DIRECTIONS: Take every line in the entries that includes the word "happens" and copy it.

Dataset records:
──────────────────────────────
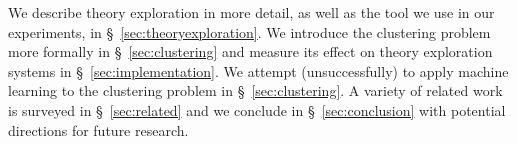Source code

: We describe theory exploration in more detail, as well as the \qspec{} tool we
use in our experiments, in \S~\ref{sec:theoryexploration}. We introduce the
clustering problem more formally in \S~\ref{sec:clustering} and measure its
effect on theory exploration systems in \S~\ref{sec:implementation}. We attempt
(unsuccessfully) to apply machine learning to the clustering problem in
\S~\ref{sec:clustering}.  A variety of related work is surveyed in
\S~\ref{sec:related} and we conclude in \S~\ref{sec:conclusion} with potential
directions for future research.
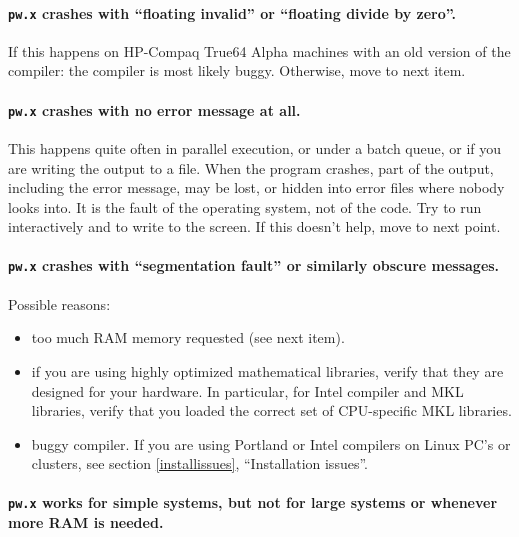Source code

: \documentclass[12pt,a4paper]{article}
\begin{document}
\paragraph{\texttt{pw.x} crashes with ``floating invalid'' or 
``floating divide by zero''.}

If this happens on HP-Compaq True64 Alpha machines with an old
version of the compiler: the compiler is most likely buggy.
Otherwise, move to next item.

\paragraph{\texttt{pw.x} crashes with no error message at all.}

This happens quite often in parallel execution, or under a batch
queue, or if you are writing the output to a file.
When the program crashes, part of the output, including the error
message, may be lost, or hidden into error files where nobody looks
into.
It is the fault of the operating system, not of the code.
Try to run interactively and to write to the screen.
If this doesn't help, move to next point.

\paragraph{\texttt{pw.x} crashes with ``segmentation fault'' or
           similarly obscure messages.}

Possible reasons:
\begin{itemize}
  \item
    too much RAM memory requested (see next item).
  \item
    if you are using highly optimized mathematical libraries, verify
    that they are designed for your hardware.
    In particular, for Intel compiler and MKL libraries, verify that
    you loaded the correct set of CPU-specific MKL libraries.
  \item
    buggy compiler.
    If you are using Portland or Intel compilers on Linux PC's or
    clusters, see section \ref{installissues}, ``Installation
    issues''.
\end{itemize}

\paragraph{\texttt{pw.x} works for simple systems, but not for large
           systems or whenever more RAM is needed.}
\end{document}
──────────────────────────────
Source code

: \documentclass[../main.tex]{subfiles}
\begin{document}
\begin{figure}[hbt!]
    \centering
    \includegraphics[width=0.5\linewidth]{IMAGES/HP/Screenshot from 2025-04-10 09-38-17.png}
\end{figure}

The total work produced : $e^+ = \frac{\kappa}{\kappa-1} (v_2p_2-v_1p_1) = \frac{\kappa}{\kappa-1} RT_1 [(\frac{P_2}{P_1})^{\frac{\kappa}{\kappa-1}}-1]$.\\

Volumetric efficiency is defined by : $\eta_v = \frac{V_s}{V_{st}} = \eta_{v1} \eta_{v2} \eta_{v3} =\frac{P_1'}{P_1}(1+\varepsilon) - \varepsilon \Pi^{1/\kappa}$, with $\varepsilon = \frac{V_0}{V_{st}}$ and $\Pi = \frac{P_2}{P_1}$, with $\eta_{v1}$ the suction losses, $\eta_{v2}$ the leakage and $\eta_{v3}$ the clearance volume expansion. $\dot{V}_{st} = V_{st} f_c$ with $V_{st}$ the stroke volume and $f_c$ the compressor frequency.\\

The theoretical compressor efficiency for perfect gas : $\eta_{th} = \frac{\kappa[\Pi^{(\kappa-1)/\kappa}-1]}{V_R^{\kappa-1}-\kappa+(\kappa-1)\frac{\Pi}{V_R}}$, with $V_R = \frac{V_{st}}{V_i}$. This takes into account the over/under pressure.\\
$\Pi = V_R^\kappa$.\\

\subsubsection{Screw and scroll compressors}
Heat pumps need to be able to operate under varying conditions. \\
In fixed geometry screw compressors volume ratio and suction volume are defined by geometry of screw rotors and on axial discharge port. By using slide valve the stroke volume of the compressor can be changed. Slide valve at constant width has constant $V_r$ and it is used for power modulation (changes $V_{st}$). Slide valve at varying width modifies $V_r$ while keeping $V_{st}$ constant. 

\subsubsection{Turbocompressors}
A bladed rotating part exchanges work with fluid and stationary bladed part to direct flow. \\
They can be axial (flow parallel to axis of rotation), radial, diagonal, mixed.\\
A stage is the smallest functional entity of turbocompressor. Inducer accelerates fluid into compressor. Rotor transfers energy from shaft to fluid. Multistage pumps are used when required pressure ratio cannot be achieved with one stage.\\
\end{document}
──────────────────────────────
SOLUTION BELOW:
If this happens on HP-Compaq True64 Alpha machines with an old
This happens quite often in parallel execution, or under a batch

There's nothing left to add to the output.